Thirty-six year old drummer Frank Rosaly lives in Chicago. He has worked with musicians from Chicago, New York, Europe and has his own quintet, Viscous. His physically gorgeous white solo LP Milkwork, from 2009, grew out of a renewed curiosity in the music of late 20th century classical composers while he was composing a group piece in which he was experimenting with contact microphones on cymbals. Not really turning on to an electronic sound until he discovered how he could “thoughtfully” integrate it into his own improvisations, he kept his instrumentation simple, maximizing the effects of what he could produce from microphones, oscillators and pedals.
The music in Milkwork addresses a simplicity that proves that playing the drums is not just about rhythm. It is about the topography of the trip the drummer takes…about how tonality changes in the touch of the skins. It is about how the drummer finds a tempo and transcends it, skating through a musical line, relying on his intuition to make one move after the other from traditional drumming to percussive drumming and back again. Rosaly’s pristine phrasing not only coalesces a variety of sounds but also disperses them.

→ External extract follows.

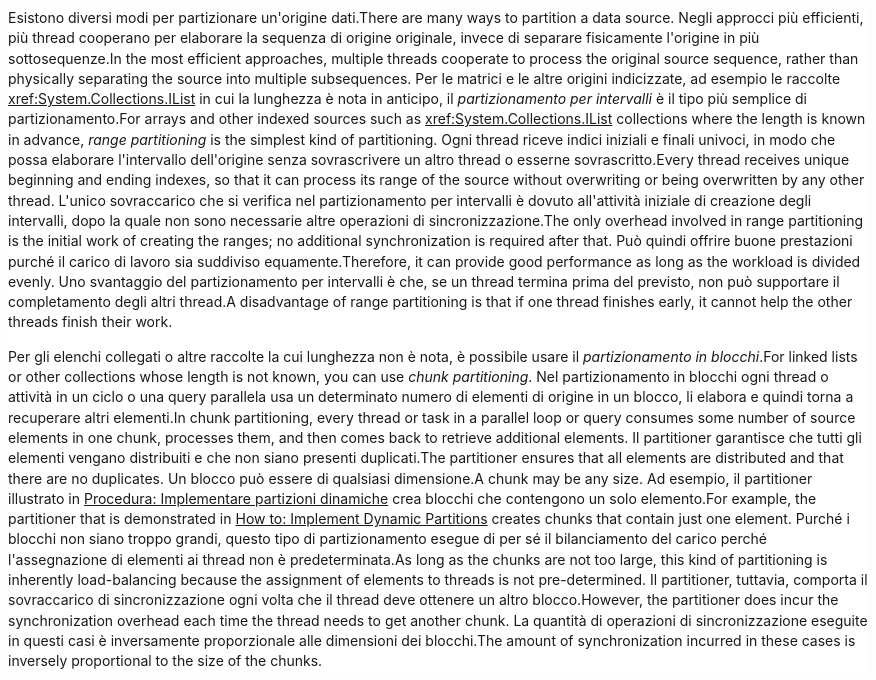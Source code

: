 <span data-ttu-id="507f9-107">Esistono diversi modi per partizionare un'origine dati.</span><span class="sxs-lookup"><span data-stu-id="507f9-107">There are many ways to partition a data source.</span></span> <span data-ttu-id="507f9-108">Negli approcci più efficienti, più thread cooperano per elaborare la sequenza di origine originale, invece di separare fisicamente l'origine in più sottosequenze.</span><span class="sxs-lookup"><span data-stu-id="507f9-108">In the most efficient approaches, multiple threads cooperate to process the original source sequence, rather than physically separating the source into multiple subsequences.</span></span> <span data-ttu-id="507f9-109">Per le matrici e le altre origini indicizzate, ad esempio le raccolte <xref:System.Collections.IList> in cui la lunghezza è nota in anticipo, il *partizionamento per intervalli* è il tipo più semplice di partizionamento.</span><span class="sxs-lookup"><span data-stu-id="507f9-109">For arrays and other indexed sources such as <xref:System.Collections.IList> collections where the length is known in advance, *range partitioning* is the simplest kind of partitioning.</span></span> <span data-ttu-id="507f9-110">Ogni thread riceve indici iniziali e finali univoci, in modo che possa elaborare l'intervallo dell'origine senza sovrascrivere un altro thread o esserne sovrascritto.</span><span class="sxs-lookup"><span data-stu-id="507f9-110">Every thread receives unique beginning and ending indexes, so that it can process its range of the source without overwriting or being overwritten by any other thread.</span></span> <span data-ttu-id="507f9-111">L'unico sovraccarico che si verifica nel partizionamento per intervalli è dovuto all'attività iniziale di creazione degli intervalli, dopo la quale non sono necessarie altre operazioni di sincronizzazione.</span><span class="sxs-lookup"><span data-stu-id="507f9-111">The only overhead involved in range partitioning is the initial work of creating the ranges; no additional synchronization is required after that.</span></span> <span data-ttu-id="507f9-112">Può quindi offrire buone prestazioni purché il carico di lavoro sia suddiviso equamente.</span><span class="sxs-lookup"><span data-stu-id="507f9-112">Therefore, it can provide good performance as long as the workload is divided evenly.</span></span> <span data-ttu-id="507f9-113">Uno svantaggio del partizionamento per intervalli è che, se un thread termina prima del previsto, non può supportare il completamento degli altri thread.</span><span class="sxs-lookup"><span data-stu-id="507f9-113">A disadvantage of range partitioning is that if one thread finishes early, it cannot help the other threads finish their work.</span></span>

<span data-ttu-id="507f9-114">Per gli elenchi collegati o altre raccolte la cui lunghezza non è nota, è possibile usare il *partizionamento in blocchi*.</span><span class="sxs-lookup"><span data-stu-id="507f9-114">For linked lists or other collections whose length is not known, you can use *chunk partitioning*.</span></span> <span data-ttu-id="507f9-115">Nel partizionamento in blocchi ogni thread o attività in un ciclo o una query parallela usa un determinato numero di elementi di origine in un blocco, li elabora e quindi torna a recuperare altri elementi.</span><span class="sxs-lookup"><span data-stu-id="507f9-115">In chunk partitioning, every thread or task in a parallel loop or query consumes some number of source elements in one chunk, processes them, and then comes back to retrieve additional elements.</span></span> <span data-ttu-id="507f9-116">Il partitioner garantisce che tutti gli elementi vengano distribuiti e che non siano presenti duplicati.</span><span class="sxs-lookup"><span data-stu-id="507f9-116">The partitioner ensures that all elements are distributed and that there are no duplicates.</span></span> <span data-ttu-id="507f9-117">Un blocco può essere di qualsiasi dimensione.</span><span class="sxs-lookup"><span data-stu-id="507f9-117">A chunk may be any size.</span></span> <span data-ttu-id="507f9-118">Ad esempio, il partitioner illustrato in [Procedura: Implementare partizioni dinamiche](how-to-implement-dynamic-partitions.md) crea blocchi che contengono un solo elemento.</span><span class="sxs-lookup"><span data-stu-id="507f9-118">For example, the partitioner that is demonstrated in [How to: Implement Dynamic Partitions](how-to-implement-dynamic-partitions.md) creates chunks that contain just one element.</span></span> <span data-ttu-id="507f9-119">Purché i blocchi non siano troppo grandi, questo tipo di partizionamento esegue di per sé il bilanciamento del carico perché l'assegnazione di elementi ai thread non è predeterminata.</span><span class="sxs-lookup"><span data-stu-id="507f9-119">As long as the chunks are not too large, this kind of partitioning is inherently load-balancing because the assignment of elements to threads is not pre-determined.</span></span> <span data-ttu-id="507f9-120">Il partitioner, tuttavia, comporta il sovraccarico di sincronizzazione ogni volta che il thread deve ottenere un altro blocco.</span><span class="sxs-lookup"><span data-stu-id="507f9-120">However, the partitioner does incur the synchronization overhead each time the thread needs to get another chunk.</span></span> <span data-ttu-id="507f9-121">La quantità di operazioni di sincronizzazione eseguite in questi casi è inversamente proporzionale alle dimensioni dei blocchi.</span><span class="sxs-lookup"><span data-stu-id="507f9-121">The amount of synchronization incurred in these cases is inversely proportional to the size of the chunks.</span></span>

When he flips the electronic switch, Rosaly changes the form of communication. What sounds like an accordion introduces another set of voices. Strange electronic sounds and often weighty action on the drums punctuate each other. The music no longer draws a palpable topographic map; the music paints imaginative pictures with multiple colors and intensities. Rosaly exercises his intuition accurately to mold the peculiarities of his homegrown electronic vocabulary to populate this solo recording event. The record closes with an even mix of acoustics and electronics, as if to count off the minutes to silence, where eventually electronic-ity sours and the acoustic drums re-emerge in solitude.